Your goal:
Below are the records; give again exactly the line with "after **public:** as shown", the line with "pact CLI and returns it.", and each line that lies between them, and nothing besides.
** Opening Entries provided block **
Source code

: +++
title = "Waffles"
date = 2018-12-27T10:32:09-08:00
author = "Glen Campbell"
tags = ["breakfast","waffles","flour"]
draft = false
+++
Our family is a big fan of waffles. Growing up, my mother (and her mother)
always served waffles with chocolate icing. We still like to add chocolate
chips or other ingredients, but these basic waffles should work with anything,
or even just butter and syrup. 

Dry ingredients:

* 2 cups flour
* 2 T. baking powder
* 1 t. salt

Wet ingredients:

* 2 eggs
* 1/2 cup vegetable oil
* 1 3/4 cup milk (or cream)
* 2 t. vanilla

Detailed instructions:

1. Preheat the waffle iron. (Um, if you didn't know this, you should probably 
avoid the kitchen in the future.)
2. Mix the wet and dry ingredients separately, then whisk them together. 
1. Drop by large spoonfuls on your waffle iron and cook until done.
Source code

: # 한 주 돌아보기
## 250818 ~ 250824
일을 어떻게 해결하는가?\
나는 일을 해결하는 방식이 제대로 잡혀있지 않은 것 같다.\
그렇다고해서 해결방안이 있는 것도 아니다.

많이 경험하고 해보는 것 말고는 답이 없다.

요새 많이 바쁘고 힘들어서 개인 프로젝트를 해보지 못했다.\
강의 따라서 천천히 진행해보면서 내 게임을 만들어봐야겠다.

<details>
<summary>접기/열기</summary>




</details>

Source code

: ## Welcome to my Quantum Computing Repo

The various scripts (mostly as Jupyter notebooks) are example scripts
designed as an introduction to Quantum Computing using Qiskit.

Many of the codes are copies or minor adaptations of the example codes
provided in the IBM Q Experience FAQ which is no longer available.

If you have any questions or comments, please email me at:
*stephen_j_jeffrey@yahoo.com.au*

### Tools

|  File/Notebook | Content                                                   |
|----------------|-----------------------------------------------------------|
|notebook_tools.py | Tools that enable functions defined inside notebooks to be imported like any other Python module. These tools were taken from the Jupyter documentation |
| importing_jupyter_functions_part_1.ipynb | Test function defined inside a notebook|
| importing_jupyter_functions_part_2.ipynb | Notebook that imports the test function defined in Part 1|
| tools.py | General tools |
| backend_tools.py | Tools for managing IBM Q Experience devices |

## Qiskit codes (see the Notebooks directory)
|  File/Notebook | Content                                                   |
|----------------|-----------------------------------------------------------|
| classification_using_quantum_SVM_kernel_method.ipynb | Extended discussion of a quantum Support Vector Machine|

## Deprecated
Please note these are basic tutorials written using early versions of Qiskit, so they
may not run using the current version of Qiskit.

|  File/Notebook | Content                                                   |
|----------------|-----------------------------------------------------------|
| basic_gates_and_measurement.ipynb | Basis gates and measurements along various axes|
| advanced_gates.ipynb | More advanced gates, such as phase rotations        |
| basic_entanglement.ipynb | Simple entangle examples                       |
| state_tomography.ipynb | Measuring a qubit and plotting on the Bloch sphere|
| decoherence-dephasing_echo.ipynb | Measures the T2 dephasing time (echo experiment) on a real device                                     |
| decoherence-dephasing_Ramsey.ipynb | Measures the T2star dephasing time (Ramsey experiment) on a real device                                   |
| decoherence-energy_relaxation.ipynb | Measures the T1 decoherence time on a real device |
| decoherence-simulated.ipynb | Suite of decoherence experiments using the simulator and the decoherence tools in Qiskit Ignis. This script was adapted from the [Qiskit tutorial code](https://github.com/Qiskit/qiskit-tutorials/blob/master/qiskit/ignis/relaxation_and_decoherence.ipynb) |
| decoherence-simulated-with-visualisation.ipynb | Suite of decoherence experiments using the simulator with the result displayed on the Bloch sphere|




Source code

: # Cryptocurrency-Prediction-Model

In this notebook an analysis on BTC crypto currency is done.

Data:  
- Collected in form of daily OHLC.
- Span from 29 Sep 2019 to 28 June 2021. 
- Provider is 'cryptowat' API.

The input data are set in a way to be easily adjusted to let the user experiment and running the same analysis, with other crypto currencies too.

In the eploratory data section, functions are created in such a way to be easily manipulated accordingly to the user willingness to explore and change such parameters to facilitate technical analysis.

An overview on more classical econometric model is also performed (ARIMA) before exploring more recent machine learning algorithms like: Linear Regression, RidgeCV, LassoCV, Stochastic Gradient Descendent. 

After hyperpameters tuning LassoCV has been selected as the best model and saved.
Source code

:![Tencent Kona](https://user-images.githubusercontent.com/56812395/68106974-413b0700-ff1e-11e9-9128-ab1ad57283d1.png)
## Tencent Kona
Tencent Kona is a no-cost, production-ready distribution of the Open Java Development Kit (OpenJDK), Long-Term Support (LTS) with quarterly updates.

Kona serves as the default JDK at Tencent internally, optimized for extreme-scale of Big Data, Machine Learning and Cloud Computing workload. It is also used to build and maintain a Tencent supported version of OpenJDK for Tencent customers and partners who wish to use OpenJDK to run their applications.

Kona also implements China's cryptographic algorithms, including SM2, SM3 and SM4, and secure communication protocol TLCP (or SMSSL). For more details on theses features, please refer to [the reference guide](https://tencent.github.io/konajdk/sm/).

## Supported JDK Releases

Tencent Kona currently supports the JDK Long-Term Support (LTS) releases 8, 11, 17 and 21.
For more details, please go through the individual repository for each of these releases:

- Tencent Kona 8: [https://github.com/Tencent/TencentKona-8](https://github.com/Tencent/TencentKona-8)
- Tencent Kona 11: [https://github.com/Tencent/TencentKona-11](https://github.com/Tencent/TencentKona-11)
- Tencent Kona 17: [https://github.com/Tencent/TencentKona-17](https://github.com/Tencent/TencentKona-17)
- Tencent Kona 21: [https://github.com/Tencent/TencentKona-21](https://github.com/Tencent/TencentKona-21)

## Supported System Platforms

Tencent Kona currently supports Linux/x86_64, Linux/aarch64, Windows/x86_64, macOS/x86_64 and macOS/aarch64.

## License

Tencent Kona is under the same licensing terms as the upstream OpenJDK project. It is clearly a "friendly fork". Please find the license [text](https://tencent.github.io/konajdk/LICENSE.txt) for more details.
** Closing Entries provided block **
** Opening Entries provided block **
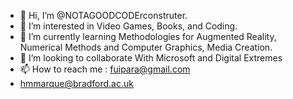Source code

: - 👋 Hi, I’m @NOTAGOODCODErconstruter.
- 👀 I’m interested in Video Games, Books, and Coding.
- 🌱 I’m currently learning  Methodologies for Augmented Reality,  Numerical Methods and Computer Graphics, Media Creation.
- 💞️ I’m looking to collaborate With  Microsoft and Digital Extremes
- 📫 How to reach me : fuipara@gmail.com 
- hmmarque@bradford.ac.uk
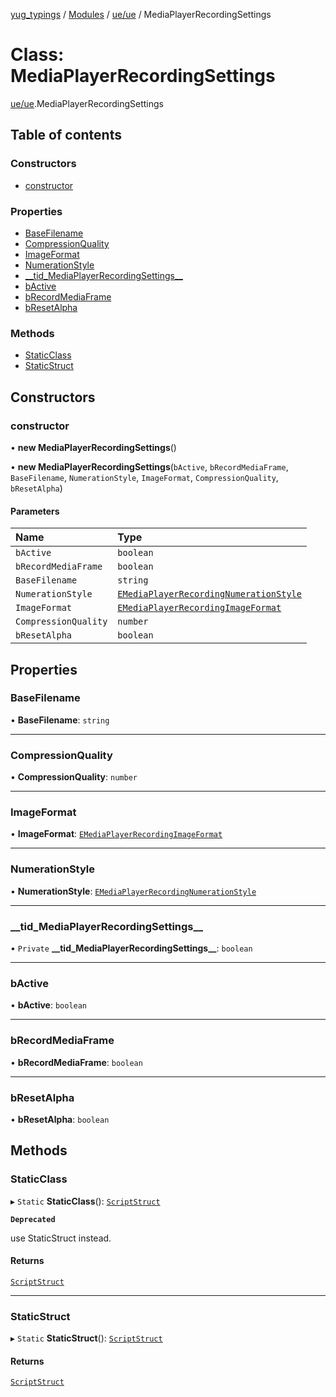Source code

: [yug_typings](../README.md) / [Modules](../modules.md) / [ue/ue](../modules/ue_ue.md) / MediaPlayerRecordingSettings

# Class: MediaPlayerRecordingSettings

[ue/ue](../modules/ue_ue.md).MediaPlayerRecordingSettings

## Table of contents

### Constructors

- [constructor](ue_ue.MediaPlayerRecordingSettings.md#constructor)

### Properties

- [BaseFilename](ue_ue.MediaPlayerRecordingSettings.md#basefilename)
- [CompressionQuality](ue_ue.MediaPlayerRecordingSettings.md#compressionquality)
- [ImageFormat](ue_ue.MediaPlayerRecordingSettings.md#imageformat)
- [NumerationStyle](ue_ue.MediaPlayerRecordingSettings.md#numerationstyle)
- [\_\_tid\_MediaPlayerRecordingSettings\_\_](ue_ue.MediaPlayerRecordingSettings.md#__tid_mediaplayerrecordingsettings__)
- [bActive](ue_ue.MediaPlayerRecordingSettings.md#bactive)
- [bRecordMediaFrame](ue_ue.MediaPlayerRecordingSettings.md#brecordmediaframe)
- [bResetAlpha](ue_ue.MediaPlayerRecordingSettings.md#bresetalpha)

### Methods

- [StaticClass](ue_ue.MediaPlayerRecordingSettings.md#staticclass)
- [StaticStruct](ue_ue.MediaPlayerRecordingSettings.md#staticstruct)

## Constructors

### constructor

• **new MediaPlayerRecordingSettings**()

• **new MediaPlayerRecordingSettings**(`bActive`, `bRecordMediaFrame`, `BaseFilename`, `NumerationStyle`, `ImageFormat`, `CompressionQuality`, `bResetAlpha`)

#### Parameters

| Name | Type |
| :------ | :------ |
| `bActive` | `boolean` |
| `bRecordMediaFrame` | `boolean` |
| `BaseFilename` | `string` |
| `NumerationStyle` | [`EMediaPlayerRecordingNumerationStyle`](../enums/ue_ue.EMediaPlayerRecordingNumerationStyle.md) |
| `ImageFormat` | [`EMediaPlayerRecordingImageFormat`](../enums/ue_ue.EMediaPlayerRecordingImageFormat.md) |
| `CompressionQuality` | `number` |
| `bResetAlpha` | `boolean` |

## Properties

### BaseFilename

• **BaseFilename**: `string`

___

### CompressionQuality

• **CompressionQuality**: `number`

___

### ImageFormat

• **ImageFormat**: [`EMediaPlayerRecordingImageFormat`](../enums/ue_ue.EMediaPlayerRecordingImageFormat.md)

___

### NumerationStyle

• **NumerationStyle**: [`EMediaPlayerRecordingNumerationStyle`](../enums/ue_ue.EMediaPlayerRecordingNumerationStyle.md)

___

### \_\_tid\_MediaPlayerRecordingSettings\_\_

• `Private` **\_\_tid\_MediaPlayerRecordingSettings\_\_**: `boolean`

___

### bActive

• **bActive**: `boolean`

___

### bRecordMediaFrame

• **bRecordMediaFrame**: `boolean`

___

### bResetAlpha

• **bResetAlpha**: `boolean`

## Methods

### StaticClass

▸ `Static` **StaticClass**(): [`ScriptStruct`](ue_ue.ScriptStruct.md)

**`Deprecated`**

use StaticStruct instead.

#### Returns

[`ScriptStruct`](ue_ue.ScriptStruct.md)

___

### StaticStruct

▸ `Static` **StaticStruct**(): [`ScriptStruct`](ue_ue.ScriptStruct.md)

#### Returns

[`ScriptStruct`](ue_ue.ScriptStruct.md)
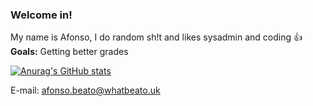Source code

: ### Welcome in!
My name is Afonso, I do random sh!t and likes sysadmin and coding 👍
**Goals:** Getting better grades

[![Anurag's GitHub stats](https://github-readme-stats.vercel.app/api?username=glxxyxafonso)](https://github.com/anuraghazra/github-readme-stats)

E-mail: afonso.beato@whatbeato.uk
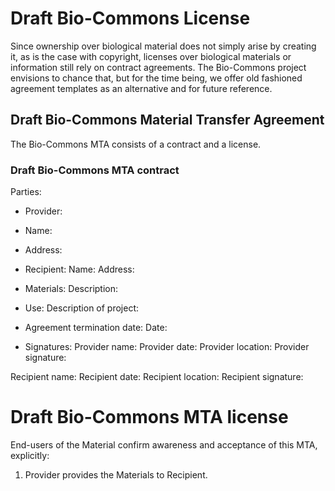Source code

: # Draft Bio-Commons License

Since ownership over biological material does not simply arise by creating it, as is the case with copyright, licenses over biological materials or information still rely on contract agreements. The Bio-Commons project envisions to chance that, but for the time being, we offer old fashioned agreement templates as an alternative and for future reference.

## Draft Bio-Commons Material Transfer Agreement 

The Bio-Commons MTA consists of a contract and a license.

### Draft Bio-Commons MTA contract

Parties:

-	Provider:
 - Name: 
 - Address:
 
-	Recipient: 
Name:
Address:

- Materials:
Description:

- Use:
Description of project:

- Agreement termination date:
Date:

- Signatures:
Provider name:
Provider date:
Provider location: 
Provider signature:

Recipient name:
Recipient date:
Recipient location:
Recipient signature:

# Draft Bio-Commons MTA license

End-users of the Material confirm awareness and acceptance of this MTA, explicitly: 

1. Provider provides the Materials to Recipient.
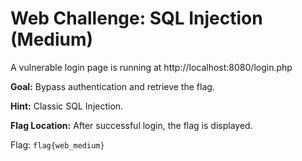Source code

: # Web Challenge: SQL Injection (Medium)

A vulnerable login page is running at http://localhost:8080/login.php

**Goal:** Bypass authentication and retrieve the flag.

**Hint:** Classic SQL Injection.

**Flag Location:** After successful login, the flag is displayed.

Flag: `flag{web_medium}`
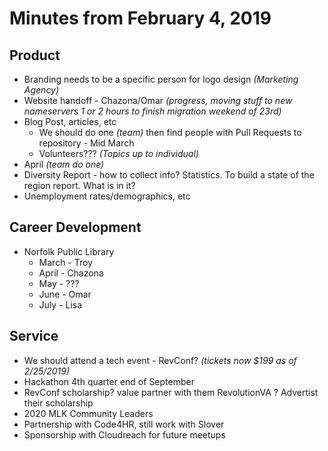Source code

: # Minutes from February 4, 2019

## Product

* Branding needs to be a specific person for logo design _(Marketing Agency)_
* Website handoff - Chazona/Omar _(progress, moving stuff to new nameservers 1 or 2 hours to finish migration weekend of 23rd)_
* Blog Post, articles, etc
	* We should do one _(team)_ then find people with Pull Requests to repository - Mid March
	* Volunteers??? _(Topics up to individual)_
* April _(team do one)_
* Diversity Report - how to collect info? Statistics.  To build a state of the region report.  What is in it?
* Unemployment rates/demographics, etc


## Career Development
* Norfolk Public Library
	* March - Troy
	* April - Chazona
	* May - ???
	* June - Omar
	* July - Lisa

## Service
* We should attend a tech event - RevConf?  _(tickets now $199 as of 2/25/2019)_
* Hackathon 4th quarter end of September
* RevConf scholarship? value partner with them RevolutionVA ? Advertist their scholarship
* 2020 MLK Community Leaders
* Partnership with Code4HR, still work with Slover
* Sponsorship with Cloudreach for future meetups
** Closing Entries provided block **
** Opening Entries provided block **
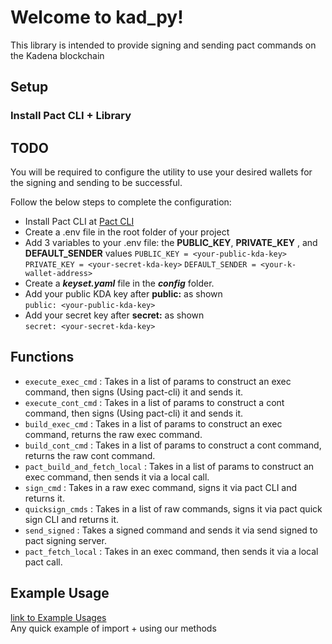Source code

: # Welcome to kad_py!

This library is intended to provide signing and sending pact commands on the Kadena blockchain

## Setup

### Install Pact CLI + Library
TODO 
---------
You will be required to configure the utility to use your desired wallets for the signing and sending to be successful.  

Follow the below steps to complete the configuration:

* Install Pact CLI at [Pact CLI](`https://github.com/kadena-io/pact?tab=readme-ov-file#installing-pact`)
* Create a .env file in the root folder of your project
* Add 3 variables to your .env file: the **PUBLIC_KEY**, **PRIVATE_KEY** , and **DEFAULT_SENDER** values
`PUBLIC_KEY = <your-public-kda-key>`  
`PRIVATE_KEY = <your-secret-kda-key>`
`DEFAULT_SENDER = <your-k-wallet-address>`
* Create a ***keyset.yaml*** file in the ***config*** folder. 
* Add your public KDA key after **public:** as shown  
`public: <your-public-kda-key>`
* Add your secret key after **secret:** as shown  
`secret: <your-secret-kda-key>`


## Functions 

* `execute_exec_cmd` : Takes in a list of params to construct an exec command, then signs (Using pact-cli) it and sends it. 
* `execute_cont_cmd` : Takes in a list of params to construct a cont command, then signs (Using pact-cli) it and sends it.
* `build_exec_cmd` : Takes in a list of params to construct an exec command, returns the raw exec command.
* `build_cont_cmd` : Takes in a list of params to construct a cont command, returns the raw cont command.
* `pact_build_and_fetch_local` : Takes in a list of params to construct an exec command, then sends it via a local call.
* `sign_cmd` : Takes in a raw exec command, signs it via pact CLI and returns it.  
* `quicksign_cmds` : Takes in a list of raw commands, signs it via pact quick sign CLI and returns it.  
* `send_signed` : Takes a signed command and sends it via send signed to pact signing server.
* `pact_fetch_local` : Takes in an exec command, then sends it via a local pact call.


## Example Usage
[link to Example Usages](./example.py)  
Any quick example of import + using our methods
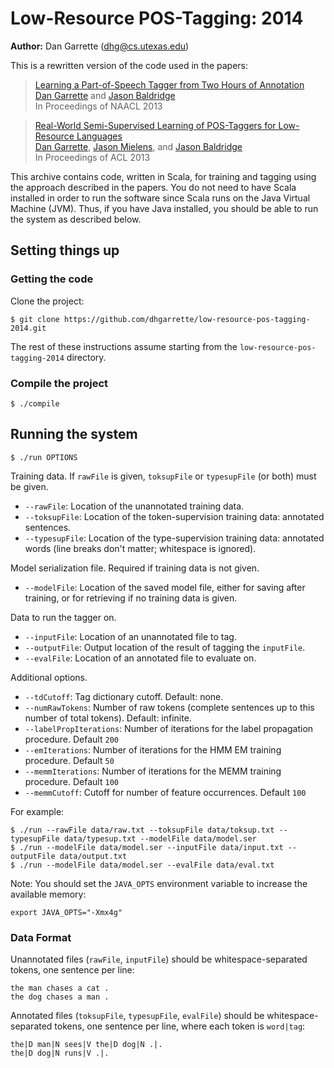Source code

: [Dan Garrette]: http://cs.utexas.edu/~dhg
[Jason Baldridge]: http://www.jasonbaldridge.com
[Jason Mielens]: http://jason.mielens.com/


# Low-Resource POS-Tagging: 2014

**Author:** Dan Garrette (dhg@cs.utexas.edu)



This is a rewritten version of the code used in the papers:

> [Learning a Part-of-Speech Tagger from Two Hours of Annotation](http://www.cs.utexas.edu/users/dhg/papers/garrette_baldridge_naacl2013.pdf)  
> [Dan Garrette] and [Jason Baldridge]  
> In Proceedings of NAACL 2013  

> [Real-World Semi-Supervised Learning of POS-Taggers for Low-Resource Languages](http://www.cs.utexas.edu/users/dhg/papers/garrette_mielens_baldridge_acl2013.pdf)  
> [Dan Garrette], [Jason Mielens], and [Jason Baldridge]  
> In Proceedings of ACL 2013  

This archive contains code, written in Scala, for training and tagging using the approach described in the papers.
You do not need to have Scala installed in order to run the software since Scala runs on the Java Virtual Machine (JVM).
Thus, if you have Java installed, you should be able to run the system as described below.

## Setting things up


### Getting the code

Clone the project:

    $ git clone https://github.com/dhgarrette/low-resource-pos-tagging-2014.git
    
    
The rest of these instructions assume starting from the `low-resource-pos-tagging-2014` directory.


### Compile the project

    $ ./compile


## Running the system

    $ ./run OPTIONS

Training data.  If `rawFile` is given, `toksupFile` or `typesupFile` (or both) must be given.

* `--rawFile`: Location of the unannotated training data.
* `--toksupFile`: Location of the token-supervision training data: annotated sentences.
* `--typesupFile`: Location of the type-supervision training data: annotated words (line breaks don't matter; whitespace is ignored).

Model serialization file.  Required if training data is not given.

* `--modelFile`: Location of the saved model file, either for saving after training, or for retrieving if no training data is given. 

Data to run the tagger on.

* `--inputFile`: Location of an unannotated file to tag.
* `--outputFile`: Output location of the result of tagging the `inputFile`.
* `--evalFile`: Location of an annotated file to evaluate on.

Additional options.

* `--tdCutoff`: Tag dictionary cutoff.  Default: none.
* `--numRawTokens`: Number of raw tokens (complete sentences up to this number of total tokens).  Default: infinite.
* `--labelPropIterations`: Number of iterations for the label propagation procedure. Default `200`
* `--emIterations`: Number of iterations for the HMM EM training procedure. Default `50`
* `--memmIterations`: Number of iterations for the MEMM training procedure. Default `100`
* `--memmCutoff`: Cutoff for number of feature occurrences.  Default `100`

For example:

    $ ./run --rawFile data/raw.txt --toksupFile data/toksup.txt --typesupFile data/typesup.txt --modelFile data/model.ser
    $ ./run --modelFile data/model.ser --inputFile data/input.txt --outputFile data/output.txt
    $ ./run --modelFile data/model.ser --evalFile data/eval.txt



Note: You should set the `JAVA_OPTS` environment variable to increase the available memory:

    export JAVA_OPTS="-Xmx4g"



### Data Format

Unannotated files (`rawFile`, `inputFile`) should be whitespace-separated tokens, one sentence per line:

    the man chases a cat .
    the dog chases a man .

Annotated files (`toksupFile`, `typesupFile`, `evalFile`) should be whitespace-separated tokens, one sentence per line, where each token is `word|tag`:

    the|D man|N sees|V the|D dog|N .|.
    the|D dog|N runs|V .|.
** Closing Entries provided block **
Your response:
* Add your public KDA key after **public:** as shown  
`public: <your-public-kda-key>`
* Add your secret key after **secret:** as shown  
`secret: <your-secret-kda-key>`


## Functions 

* `execute_exec_cmd` : Takes in a list of params to construct an exec command, then signs (Using pact-cli) it and sends it. 
* `execute_cont_cmd` : Takes in a list of params to construct a cont command, then signs (Using pact-cli) it and sends it.
* `build_exec_cmd` : Takes in a list of params to construct an exec command, returns the raw exec command.
* `build_cont_cmd` : Takes in a list of params to construct a cont command, returns the raw cont command.
* `pact_build_and_fetch_local` : Takes in a list of params to construct an exec command, then sends it via a local call.
* `sign_cmd` : Takes in a raw exec command, signs it via pact CLI and returns it.  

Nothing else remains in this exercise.